=== Your objective ===
Only the lines containing the string "venv" are needed; copy all of them from the listing.

-- Exercise data follows --

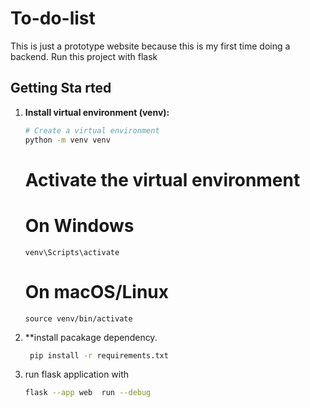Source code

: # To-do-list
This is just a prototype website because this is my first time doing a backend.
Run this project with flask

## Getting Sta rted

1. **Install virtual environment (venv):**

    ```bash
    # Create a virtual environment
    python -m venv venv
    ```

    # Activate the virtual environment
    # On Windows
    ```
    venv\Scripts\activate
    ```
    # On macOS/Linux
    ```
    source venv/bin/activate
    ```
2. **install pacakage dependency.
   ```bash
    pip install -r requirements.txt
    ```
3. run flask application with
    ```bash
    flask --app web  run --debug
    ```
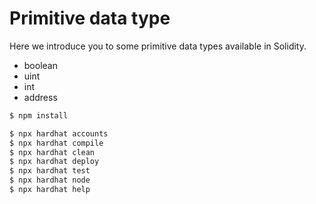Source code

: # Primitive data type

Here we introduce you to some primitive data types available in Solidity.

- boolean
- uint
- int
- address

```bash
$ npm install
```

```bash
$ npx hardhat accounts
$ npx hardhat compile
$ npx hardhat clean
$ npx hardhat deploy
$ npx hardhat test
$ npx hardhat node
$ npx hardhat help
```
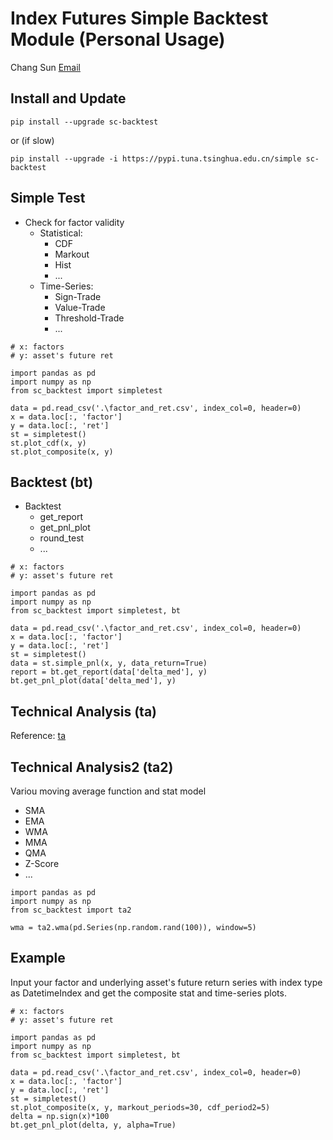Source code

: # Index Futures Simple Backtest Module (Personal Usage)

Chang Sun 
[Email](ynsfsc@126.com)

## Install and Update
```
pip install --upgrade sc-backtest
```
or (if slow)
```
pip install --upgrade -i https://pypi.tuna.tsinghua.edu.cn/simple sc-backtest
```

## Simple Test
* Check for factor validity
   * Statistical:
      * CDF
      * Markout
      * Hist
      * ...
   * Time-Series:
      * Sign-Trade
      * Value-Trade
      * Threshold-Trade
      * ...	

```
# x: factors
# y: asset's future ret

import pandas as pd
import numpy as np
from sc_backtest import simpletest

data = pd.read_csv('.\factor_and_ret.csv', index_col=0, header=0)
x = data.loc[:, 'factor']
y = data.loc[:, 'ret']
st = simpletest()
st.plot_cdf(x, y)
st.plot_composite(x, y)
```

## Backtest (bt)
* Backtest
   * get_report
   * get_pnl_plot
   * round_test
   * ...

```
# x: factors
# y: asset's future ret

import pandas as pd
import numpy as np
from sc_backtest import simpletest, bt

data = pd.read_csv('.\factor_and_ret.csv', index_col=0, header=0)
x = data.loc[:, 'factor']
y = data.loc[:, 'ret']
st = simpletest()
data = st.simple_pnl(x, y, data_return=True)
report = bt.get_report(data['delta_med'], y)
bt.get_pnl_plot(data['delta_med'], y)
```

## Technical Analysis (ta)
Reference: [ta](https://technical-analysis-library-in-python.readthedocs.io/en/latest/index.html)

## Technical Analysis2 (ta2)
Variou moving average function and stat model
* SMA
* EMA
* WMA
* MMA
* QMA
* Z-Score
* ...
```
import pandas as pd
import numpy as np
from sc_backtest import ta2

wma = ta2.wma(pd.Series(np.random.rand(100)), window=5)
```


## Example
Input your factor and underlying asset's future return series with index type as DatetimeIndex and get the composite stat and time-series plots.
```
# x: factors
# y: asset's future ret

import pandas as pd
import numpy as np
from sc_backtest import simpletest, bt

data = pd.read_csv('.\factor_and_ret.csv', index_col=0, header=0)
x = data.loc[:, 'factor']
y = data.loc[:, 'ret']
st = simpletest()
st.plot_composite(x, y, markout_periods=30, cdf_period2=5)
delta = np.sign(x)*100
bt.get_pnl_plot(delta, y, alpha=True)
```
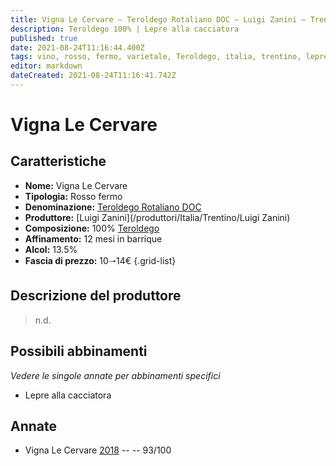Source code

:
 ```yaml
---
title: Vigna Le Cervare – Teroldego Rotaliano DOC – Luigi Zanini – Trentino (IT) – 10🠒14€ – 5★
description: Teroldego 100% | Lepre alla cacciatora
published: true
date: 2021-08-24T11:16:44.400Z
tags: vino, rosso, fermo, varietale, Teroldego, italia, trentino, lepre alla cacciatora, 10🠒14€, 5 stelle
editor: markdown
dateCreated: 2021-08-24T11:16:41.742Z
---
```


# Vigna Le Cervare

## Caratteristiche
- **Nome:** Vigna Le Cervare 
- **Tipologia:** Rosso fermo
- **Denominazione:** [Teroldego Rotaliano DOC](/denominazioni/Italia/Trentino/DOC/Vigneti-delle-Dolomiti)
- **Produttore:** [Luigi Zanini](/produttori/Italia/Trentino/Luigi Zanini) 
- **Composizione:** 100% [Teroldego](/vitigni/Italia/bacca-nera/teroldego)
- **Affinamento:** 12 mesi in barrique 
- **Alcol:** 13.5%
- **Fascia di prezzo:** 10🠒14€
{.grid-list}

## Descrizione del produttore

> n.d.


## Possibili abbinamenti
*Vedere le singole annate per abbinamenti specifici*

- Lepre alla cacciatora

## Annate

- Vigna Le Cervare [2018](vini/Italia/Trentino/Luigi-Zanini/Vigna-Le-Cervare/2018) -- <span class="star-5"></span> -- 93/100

-- Exercise data concluded --

=== Written solution ===
1. **Install virtual environment (venv):**
    python -m venv venv
    venv\Scripts\activate
    source venv/bin/activate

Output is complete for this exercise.